We didn’t help that person at all. The truth is, the very best thing that you can do for yourself when you’re on a cancer journey is get to your ideal weight. The way that we do that is through what we put in our mouths. Exercise is wonderful, and I believe in exercise. It has so many benefits. It is the very best thing that you can do for your mental health. It far outweighs any antidepressant there is. It’s great for weight maintenance, but you’re not going to lose weight because you’re exercising. You’re going to lose weight because of what you’re consciously putting in your mouth, how you’re doing it, and when you’re doing it.

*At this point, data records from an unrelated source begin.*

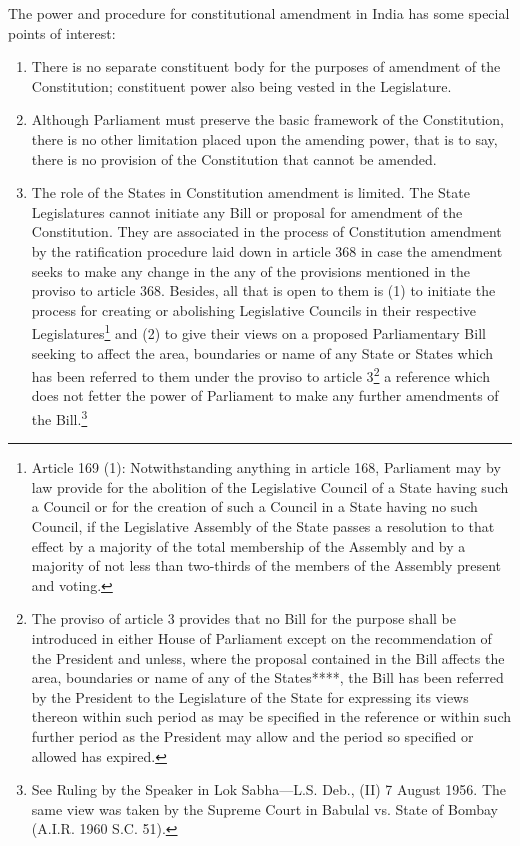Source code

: \begin{multicols}{2}
\noi
The power and procedure for constitutional amendment in India has some special points of
interest:

\begin{enumerate}
\item There is no separate constituent body for the purposes of amendment of the Constitution;
constituent power also being vested in the Legislature.

\item Although Parliament must preserve the basic framework of the Constitution, there is no
other limitation placed upon the amending power, that is to say, there is no provision of the
Constitution that cannot be amended.

\item The role of the States in Constitution amendment is limited. The State Legislatures cannot
initiate any Bill or proposal for amendment of the Constitution. They are associated in the
process of Constitution amendment by the ratification procedure laid down in article 368 in
case the amendment seeks to make any change in the any of the provisions mentioned in the
proviso to article 368. Besides, all that is open to them is (1) to initiate the process for creating
or abolishing Legislative Councils in their respective Legislatures\footnote{Article 169 (1): Notwithstanding anything in article 168, Parliament may by law provide for the abolition of the Legislative Council of a State having such a Council or for the creation of such a Council in a State having no such Council, if the Legislative Assembly of the State passes a resolution to that effect by a majority of the total membership of the Assembly and by a majority of not less than two-thirds of the members of the Assembly present and voting.} and (2) to give their views
on a proposed Parliamentary Bill seeking to affect the area, boundaries or name of any State
or States which has been referred to them under the proviso to article 3\footnote{The proviso of article 3 provides that no Bill for the purpose shall be introduced in either House of Parliament
except on the recommendation of the President and unless, where the proposal contained in the Bill affects the
area, boundaries or name of any of the States****, the Bill has been referred by the President to the Legislature
of the State for expressing its views thereon within such period as may be specified in the reference or within such
further period as the President may allow and the period so specified or allowed has expired.} a reference which
does not fetter the power of Parliament to make any further amendments of the Bill.\footnote{See Ruling by the Speaker in Lok Sabha—L.S. Deb., (II) 7 August 1956. The same view was taken by the Supreme Court in Babulal vs. State of Bombay (A.I.R. 1960 S.C. 51).}
\end{enumerate}


\end{multicols}
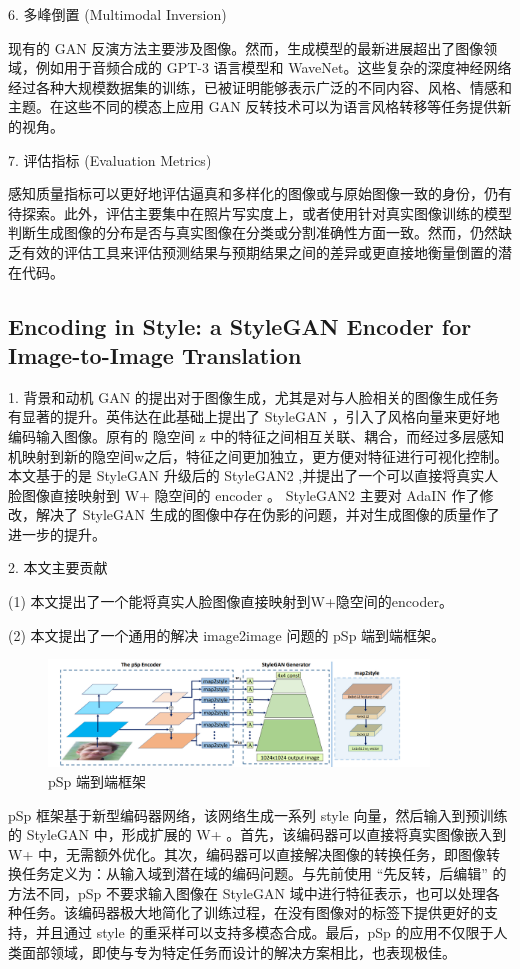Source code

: 6. 多峰倒置 (Multimodal Inversion)

现有的 GAN 反演方法主要涉及图像。然而，生成模型的最新进展超出了图像领域，例如用于音频合成的 GPT-3 语言模型和 WaveNet。这些复杂的深度神经网络经过各种大规模数据集的训练，已被证明能够表示广泛的不同内容、风格、情感和主题。在这些不同的模态上应用 GAN 反转技术可以为语言风格转移等任务提供新的视角。

7. 评估指标 (Evaluation Metrics)

感知质量指标可以更好地评估逼真和多样化的图像或与原始图像一致的身份，仍有待探索。此外，评估主要集中在照片写实度上，或者使用针对真实图像训练的模型判断生成图像的分布是否与真实图像在分类或分割准确性方面一致。然而，仍然缺乏有效的评估工具来评估预测结果与预期结果之间的差异或更直接地衡量倒置的潜在代码。

\subsection{Encoding in Style: a StyleGAN Encoder for Image-to-Image Translation}

1. 背景和动机
GAN 的提出对于图像生成，尤其是对与人脸相关的图像生成任务有显著的提升。英伟达在此基础上提出了 StyleGAN ，引入了风格向量来更好地编码输入图像。原有的   隐空间 z 中的特征之间相互关联、耦合，而经过多层感知机映射到新的隐空间w之后，特征之间更加独立，更方便对特征进行可视化控制。
本文基于的是 StyleGAN 升级后的 StyleGAN2 ,并提出了一个可以直接将真实人脸图像直接映射到 W+ 隐空间的 encoder 。 StyleGAN2 主要对 AdaIN 作了修改，解决了 StyleGAN 生成的图像中存在伪影的问题，并对生成图像的质量作了进一步的提升。

2. 本文主要贡献

(1) 本文提出了一个能将真实人脸图像直接映射到W+隐空间的encoder。

(2) 本文提出了一个通用的解决 image2image 问题的 pSp 端到端框架。

\begin{figure}[htb]
\centering 
\includegraphics[width=0.9\textwidth]{img/m2t23.png} 
\caption{pSp 端到端框架}
\label{Test}
\end{figure}

pSp 框架基于新型编码器网络，该网络生成一系列 style 向量，然后输入到预训练的 StyleGAN 中，形成扩展的 W+ 。首先，该编码器可以直接将真实图像嵌入到 W+ 中，无需额外优化。其次，编码器可以直接解决图像的转换任务，即图像转换任务定义为：从输入域到潜在域的编码问题。与先前使用 “先反转，后编辑” 的方法不同，pSp 不要求输入图像在 StyleGAN 域中进行特征表示，也可以处理各种任务。该编码器极大地简化了训练过程，在没有图像对的标签下提供更好的支持，并且通过 style 的重采样可以支持多模态合成。最后，pSp 的应用不仅限于人类面部领域，即使与专为特定任务而设计的解决方案相比，也表现极佳。

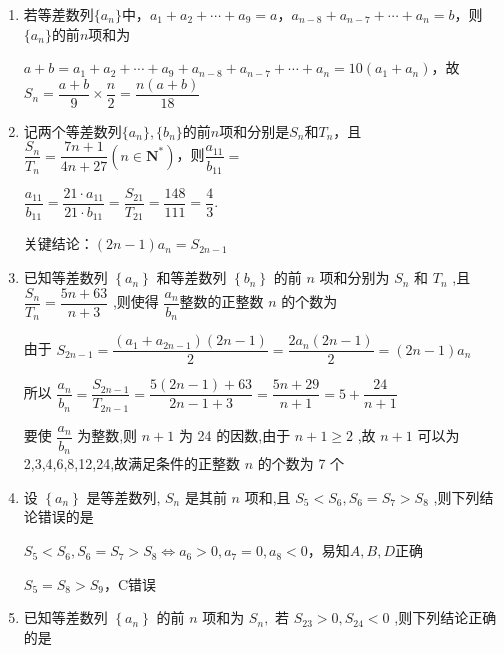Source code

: \begin{enumerate}
    \item 若等差数列$\{a_n\}$中，$a_1 + a_2 + \cdots + a_9 = a$，$a_{n-8} + a_{n-7} + \cdots + a_n = b$，则$\{a_n\}$的前$n$项和为
    \begin{jieda}
        $a+b = a_1 + a_2 + \cdots + a_9 + a_{n-8} + a_{n-7} + \cdots + a_n = 10(a_1 + a_n)$，故$S_n = \dfrac{a+b}{9} \times \dfrac{n}{2} = \dfrac{n(a+b)}{18}$
    \end{jieda}
    \item 记两个等差数列$\{a_n\}, \{b_n\}$的前$n$项和分别是$S_n$和$T_n$，且$\dfrac{S_n}{T_n} = \dfrac{7n+1}{4n+27}(n \in \mathbf{N^*})$，则$\dfrac{a_{11}}{b_{11}} = $
    \begin{jieda}
        $\dfrac{a_{11}}{b_{11}} = \dfrac{21 \cdot a_{11}}{21 \cdot b_{11}} = \dfrac{S_{21}}{T_{21}} = \dfrac{148}{111} = \dfrac{4}{3}$.

        关键结论：$(2n-1)a_n = S_{2n-1}$
    \end{jieda}
    \item 已知等差数列 $\left\{  {a}_{n}\right\}$ 和等差数列 $\left\{  {b}_{n}\right\}$ 的前 $n$ 项和分别为 ${S}_{n}$ 和 ${T}_{n}$ ,且 $\dfrac{{S}_{n}}{T_n} = \dfrac{{5n} + {63}}{n + 3}$ ,则使得 $\dfrac{a_n}{b_n}$整数的正整数 $n$ 的个数为 
    \begin{jieda}
        由于 ${S}_{{2n} - 1} = \dfrac{\left( {{a}_{1} + {a}_{{2n} - 1}}\right) \left( {{2n} - 1}\right) }{2} = \dfrac{2{a}_{n}\left( {{2n} - 1}\right) }{2} = \left( {{2n} - 1}\right) {a}_{n}$
        
        所以 $\dfrac{{a}_{n}}{{b}_{n}} = \dfrac{{S}_{{2n} - 1}}{{T}_{{2n} - 1}} = \dfrac{5\left( {{2n} - 1}\right)  + {63}}{{2n} - 1 + 3} = \dfrac{{5n} + {29}}{n + 1} = 5 + \dfrac{24}{n + 1}$ 
        
        要使 $\dfrac{{a}_n}{b_n}$ 为整数,则 $n + 1$ 为 24 的因数,由于 $n + 1 \geq  2$ ,故 $n + 1$ 可以为2,3,4,6,8,12,24,故满足条件的正整数 $n$ 的个数为 7 个
    \end{jieda}
    \item 设 $\left\{  {a}_{n}\right\}$ 是等差数列, ${S}_{n}$ 是其前 $n$ 项和,且 ${S}_{5} < {S}_{6},{S}_{6} = {S}_{7} > {S}_{8}$ ,则下列结论错误的是 
    \begin{jieda}
        ${S}_{5} < {S}_{6},{S}_{6} = {S}_{7} > {S}_{8} \Longleftrightarrow a_6 > 0, a_7 = 0, a_8 < 0$，易知$A,B,D$正确

        $S_5 = S_8 > S_9$，C错误
    \end{jieda}
    
    \item 已知等差数列 $\left\{  {a}_{n}\right\}$ 的前 $n$ 项和为 ${S}_{n},$ 若 ${S}_{23} > 0,{S}_{24} < 0$ ,则下列结论正确的是 
\end{enumerate}

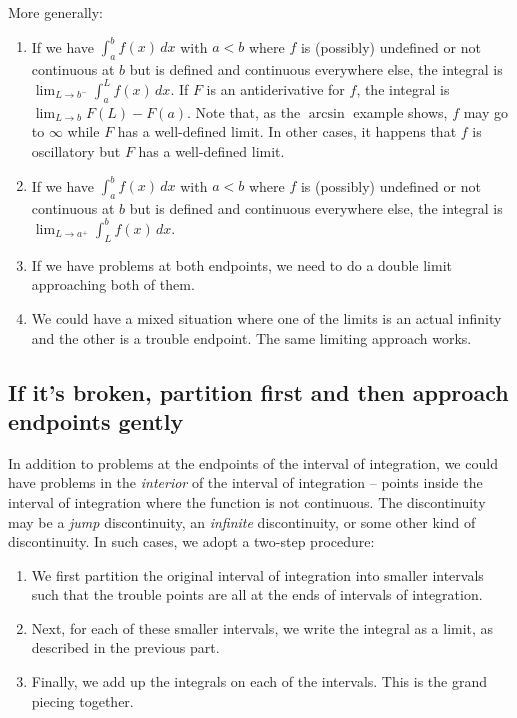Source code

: \documentclass[10pt]{amsart}
\begin{document}
More generally:

\begin{enumerate}
\item If we have $\int_a^b f(x) \, dx$ with $a < b$ where $f$ is
  (possibly) undefined or not continuous at $b$ but is defined and
  continuous everywhere else, the integral is $\lim_{L \to b^-}
  \int_a^L f(x) \, dx$. If $F$ is an antiderivative for $f$, the
  integral is $\lim_{L \to b} F(L) - F(a)$. Note that, as the
  $\arcsin$ example shows, $f$ may go to $\infty$ while $F$ has a
  well-defined limit. In other cases, it happens that $f$ is
  oscillatory but $F$ has a well-defined limit.
\item If we have $\int_a^b f(x) \, dx$ with $a < b$ where $f$ is
  (possibly) undefined or not continuous at $b$ but is defined and
  continuous everywhere else, the integral is $\lim_{L \to a^+}
  \int_L^b f(x) \, dx$.
\item If we have problems at both endpoints, we need to do a double
  limit approaching both of them.
\item We could have a mixed situation where one of the limits is an
  actual infinity and the other is a trouble endpoint. The same
  limiting approach works.
\end{enumerate}

\subsection{If it's broken, partition first and then approach endpoints gently}

In addition to problems at the endpoints of the interval of
integration, we could have problems in the {\em interior} of the
interval of integration -- points inside the interval of integration
where the function is not continuous. The discontinuity may be a {\em
jump} discontinuity, an {\em infinite} discontinuity, or some other
kind of discontinuity. In such cases, we adopt a two-step procedure:

\begin{enumerate}
\item We first partition the original interval of integration into
  smaller intervals such that the trouble points are all at the ends
  of intervals of integration.
\item Next, for each of these smaller intervals, we write the integral
  as a limit, as described in the previous part.
\item Finally, we add up the integrals on each of the intervals. This
  is the grand piecing together.
\end{enumerate}
\end{document}
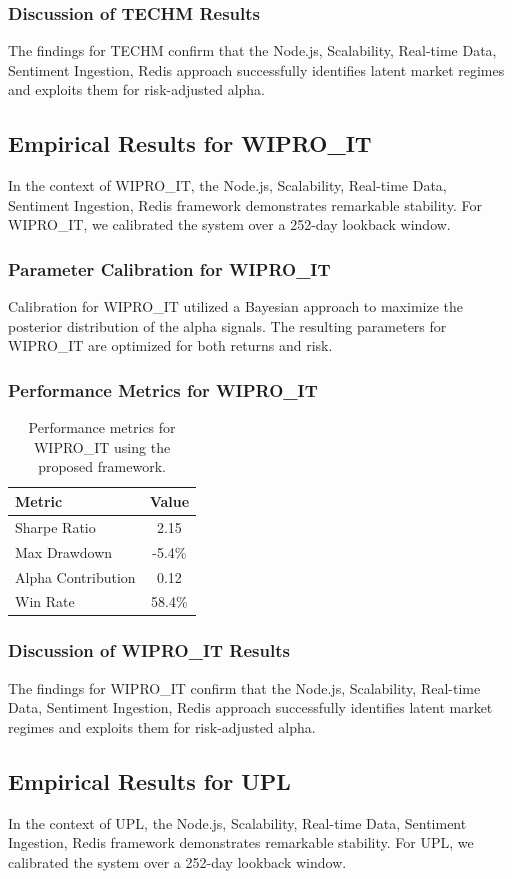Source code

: \documentclass[12pt,a4paper,twoside]{article}
\begin{document}
\subsubsection{Discussion of TECHM Results}
The findings for TECHM confirm that the Node.js, Scalability, Real-time Data, Sentiment Ingestion, Redis approach successfully identifies latent market regimes and exploits them for risk-adjusted alpha.
\newpage

\subsection{Empirical Results for WIPRO_IT}
In the context of WIPRO_IT, the Node.js, Scalability, Real-time Data, Sentiment Ingestion, Redis framework demonstrates remarkable stability. For WIPRO_IT, we calibrated the system over a 252-day lookback window.
\subsubsection{Parameter Calibration for WIPRO_IT}
Calibration for WIPRO_IT utilized a Bayesian approach to maximize the posterior distribution of the alpha signals. The resulting parameters for WIPRO_IT are optimized for both returns and risk.
\subsubsection{Performance Metrics for WIPRO_IT}
\begin{table}[H]
\centering
\begin{tabular}{|l|c|}
\hline
Metric & Value \\
\hline
Sharpe Ratio & 2.15 \\
Max Drawdown & -5.4\% \\
Alpha Contribution & 0.12 \\
Win Rate & 58.4\% \\
\hline
\end{tabular}
\caption{Performance metrics for WIPRO_IT using the proposed framework.}
\end{table}
\subsubsection{Discussion of WIPRO_IT Results}
The findings for WIPRO_IT confirm that the Node.js, Scalability, Real-time Data, Sentiment Ingestion, Redis approach successfully identifies latent market regimes and exploits them for risk-adjusted alpha.
\newpage

\subsection{Empirical Results for UPL}
In the context of UPL, the Node.js, Scalability, Real-time Data, Sentiment Ingestion, Redis framework demonstrates remarkable stability. For UPL, we calibrated the system over a 252-day lookback window.
\end{document}

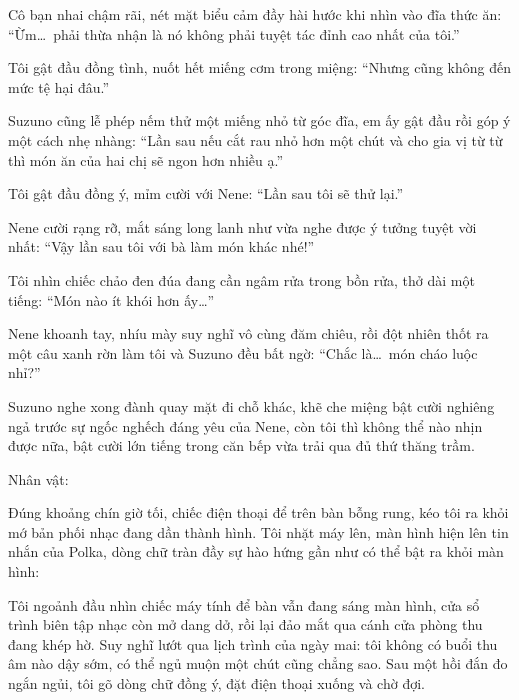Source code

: \documentclass[../main.tex]{subfiles}
\begin{document}
Cô bạn nhai chậm rãi, nét mặt biểu cảm đầy hài hước khi nhìn vào đĩa thức ăn: ``Ừm\dots\ phải thừa nhận là nó không phải tuyệt tác đỉnh cao nhất của tôi.''

Tôi gật đầu đồng tình, nuốt hết miếng cơm trong miệng: ``Nhưng cũng không đến mức tệ hại đâu.''

Suzuno cũng lễ phép nếm thử một miếng nhỏ từ góc đĩa, em ấy gật đầu rồi góp ý một cách nhẹ nhàng: ``Lần sau nếu cắt rau nhỏ hơn một chút và cho gia vị từ từ thì món ăn của hai chị sẽ ngon hơn nhiều ạ.''

Tôi gật đầu đồng ý, mỉm cười với Nene: ``Lần sau tôi sẽ thử lại.''

Nene cười rạng rỡ, mắt sáng long lanh như vừa nghe được ý tưởng tuyệt vời nhất: ``Vậy lần sau tôi với bà làm món khác nhé!''

Tôi nhìn chiếc chảo đen đúa đang cần ngâm rửa trong bồn rửa, thở dài một tiếng: ``Món nào ít khói hơn ấy\dots''

Nene khoanh tay, nhíu mày suy nghĩ vô cùng đăm chiêu, rồi đột nhiên thốt ra một câu xanh rờn làm tôi và Suzuno đều bất ngờ: ``Chắc là\dots\ món cháo luộc nhỉ?''

Suzuno nghe xong đành quay mặt đi chỗ khác, khẽ che miệng bật cười nghiêng ngả trước sự ngốc nghếch đáng yêu của Nene, còn tôi thì không thể nào nhịn được nữa, bật cười lớn tiếng trong căn bếp vừa trải qua đủ thứ thăng trầm.

\newpage

\begin{center}
    {\caviar\fontsize{12pt}{12pt}\selectfont Nhân vật:    }
\end{center}

Đúng khoảng chín giờ tối, chiếc điện thoại để trên bàn bỗng rung, kéo tôi ra khỏi mớ bản phối nhạc đang dần thành hình. Tôi nhặt máy lên, màn hình hiện lên tin nhắn của Polka, dòng chữ tràn đầy sự hào hứng gần như có thể bật ra khỏi màn hình:


Tôi ngoảnh đầu nhìn chiếc máy tính để bàn vẫn đang sáng màn hình, cửa sổ trình biên tập nhạc còn mở dang dở, rồi lại đảo mắt qua cánh cửa phòng thu đang khép hờ. Suy nghĩ lướt qua lịch trình của ngày mai: tôi không có buổi thu âm nào dậy sớm, có thể ngủ muộn một chút cũng chẳng sao. Sau một hồi đắn đo ngắn ngủi, tôi gõ dòng chữ đồng ý, đặt điện thoại xuống và chờ đợi.
\end{document}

Eating in a peaceful manner when you are in a position to receive nutrition, so eating on the go is terrible for you. Terrible. You’re eating in a way that you’re able to receive that nutrition. You’re eating the right kinds of foods, and you have a fasting practice. Because every time we eat, because 70% of our immune system is housed in our gut, every time we eat, it’s an immune challenge. Every single time we eat. If we want a healthy immune system, we need to give our immune system a break. That’s what fasting is. Fasting mimicking diet during chemo, but even when you’re not getting treatment, you have to have some fasting. You have to give your system a break. You have to allow it to repair the body and know what to do. We just have to give it the space and time to do it.
Kashif Khan
What are the few foods that fuel cancer cells? I know I keep hearing what refined sugar is like a buffet for cancer cells.
Jennifer Simmons, MD
Exactly. So most cancers, not all, but certainly the ones that are tied to obesity and metabolic disease, are reliant on sugar. The more sugar in your diet, the more insulin in your diet. I mean, the more insulin in your body, the more insulin-like growth factor you make, that is a growth hormone for cancer. So we want a low-glycemic diet. So the way that we get a low-glycemic diet is, first of all, eliminating processed foods goes a long way towards metabolic health for so many reasons, but not the least of which is that if you eliminate processed foods from your diet, you know what else? You’re eliminating a significant chemical burden.
Kashif Khan
Right?
Jennifer Simmons, MD
Because almost all of those foods are, first of all, GMOs, they’re genetically modified, they’re already not recognized as food by your system, so it’s an immune challenge. But pesticides, herbicides, fungicides, all glyphosate, like all of the things that are used to grow and produce those processed foods are really contributing to our overall chemical burden. This is a huge problem. Cancer is your body being in excess of the amount of chemical burden that you can’t handle. Right. You’ve exceeded your toxic load, and that’s when cancer is happening. When you remove processed foods, you get rid of a significant amount of chemical burden.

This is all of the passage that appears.